CHICAGO--Highly anticipated Roche immunotherapy Tecentriq hit the scene just last month with an FDA approval to treat advanced bladder cancer in patients who’ve failed on platinum-based chemotherapy. But the company already has data in hand that could help snag a first-line go-ahead, too.
In a Phase II study of patients ineligible for standard cisplatin chemo, 24% saw their tumors shrink--and that number went as high as 28% in patients with higher levels of PD-L1 expression, Dan Chen, head of cancer immunotherapy development for Roche’s Genentech unit, told FiercePharma.
Three-fourths of those who responded did not see their cancers worsen after an average follow-up of 14.4 months. And 7% of study participants achieved a complete response, showing no sign of disease. The data were presented Sunday at the American Society of Clinical Oncology’s annual meeting here.
As Chen pointed out, the response rate seen in the study was even higher than the one Tecentriq posted in the second-line setting, which came in at 16%. “The concept of immunotherapy working better as you get into earlier lines of therapy is one that we very much want to test. We think it’s possible, and we think this data supports the idea,” he said, noting that Roche hopes to eventually extend even into adjuvant therapy with Tecentriq.
Entering the first-line setting, which boasts a wider pool of patients that generally stay on therapy longer, would also expand sales of the young Roche drug, which is the third checkpoint inhibitor on the market behind Merck’s Keytruda and Bristol-Myers Squibb’s Opdivo.

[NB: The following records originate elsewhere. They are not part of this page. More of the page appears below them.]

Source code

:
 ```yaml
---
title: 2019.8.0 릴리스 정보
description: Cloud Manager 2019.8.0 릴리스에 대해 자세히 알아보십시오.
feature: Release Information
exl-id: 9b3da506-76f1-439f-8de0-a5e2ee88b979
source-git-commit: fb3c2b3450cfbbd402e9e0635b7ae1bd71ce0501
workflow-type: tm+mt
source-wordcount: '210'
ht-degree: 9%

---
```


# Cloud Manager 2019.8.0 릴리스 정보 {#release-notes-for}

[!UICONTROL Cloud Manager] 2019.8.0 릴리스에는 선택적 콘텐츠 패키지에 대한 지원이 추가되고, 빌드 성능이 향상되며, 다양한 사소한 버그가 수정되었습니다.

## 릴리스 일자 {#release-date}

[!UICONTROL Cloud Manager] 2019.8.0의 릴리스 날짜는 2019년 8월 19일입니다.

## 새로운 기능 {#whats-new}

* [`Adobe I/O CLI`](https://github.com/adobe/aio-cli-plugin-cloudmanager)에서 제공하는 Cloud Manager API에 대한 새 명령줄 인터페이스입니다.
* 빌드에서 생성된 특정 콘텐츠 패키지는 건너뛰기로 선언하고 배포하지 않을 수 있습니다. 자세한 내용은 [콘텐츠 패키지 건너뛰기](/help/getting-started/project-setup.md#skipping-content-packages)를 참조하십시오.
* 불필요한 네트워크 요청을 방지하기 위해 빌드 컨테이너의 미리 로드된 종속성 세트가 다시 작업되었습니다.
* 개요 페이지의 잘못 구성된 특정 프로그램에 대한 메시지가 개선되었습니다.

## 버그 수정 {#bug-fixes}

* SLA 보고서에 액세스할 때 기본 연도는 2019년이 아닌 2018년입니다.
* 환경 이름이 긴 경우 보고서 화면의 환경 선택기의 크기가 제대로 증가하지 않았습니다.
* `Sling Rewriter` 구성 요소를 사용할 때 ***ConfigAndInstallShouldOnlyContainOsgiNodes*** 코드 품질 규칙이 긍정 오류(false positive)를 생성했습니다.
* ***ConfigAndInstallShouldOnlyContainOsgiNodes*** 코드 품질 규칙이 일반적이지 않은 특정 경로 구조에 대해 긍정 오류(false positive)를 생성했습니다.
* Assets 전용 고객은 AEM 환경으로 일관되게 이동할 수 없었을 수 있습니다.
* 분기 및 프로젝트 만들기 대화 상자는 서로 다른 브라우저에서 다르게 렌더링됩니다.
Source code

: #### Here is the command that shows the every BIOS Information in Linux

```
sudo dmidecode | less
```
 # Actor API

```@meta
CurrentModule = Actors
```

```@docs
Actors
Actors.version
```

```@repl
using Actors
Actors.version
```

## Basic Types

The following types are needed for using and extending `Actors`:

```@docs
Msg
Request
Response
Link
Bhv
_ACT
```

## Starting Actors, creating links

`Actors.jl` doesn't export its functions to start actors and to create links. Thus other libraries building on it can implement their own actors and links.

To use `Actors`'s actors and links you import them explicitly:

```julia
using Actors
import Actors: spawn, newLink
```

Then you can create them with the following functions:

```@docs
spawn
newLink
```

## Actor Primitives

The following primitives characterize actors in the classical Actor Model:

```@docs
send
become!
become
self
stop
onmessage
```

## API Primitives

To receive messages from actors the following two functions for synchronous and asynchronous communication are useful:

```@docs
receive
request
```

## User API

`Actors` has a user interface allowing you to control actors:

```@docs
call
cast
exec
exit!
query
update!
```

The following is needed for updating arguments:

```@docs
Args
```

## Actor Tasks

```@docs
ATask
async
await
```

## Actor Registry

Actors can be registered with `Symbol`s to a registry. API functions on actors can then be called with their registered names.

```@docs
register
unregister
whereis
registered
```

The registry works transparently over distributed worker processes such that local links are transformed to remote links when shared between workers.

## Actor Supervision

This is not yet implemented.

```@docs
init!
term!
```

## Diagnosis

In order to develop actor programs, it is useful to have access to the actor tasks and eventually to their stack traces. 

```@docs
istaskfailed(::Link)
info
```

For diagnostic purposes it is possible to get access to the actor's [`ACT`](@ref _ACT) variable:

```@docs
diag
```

Its rivals have been racing to rack up approvals in melanoma and lung cancer, and Opdivo recently nailed down a go-ahead in kidney cancer, too.
Roche certainly wouldn’t mind the sales boost. It’s counting on Tecentriq to make hefty top-line contributions--both on its own as a monotherapy and as part of combinations--that’ll help fill the gap as its older cancer superstars come under increased competition. Earlier at ASCO, investigators presented research showing that a Mylan copy of breast cancer star Herceptin had matched the Roche original in terms of efficacy and safety in a Phase III study.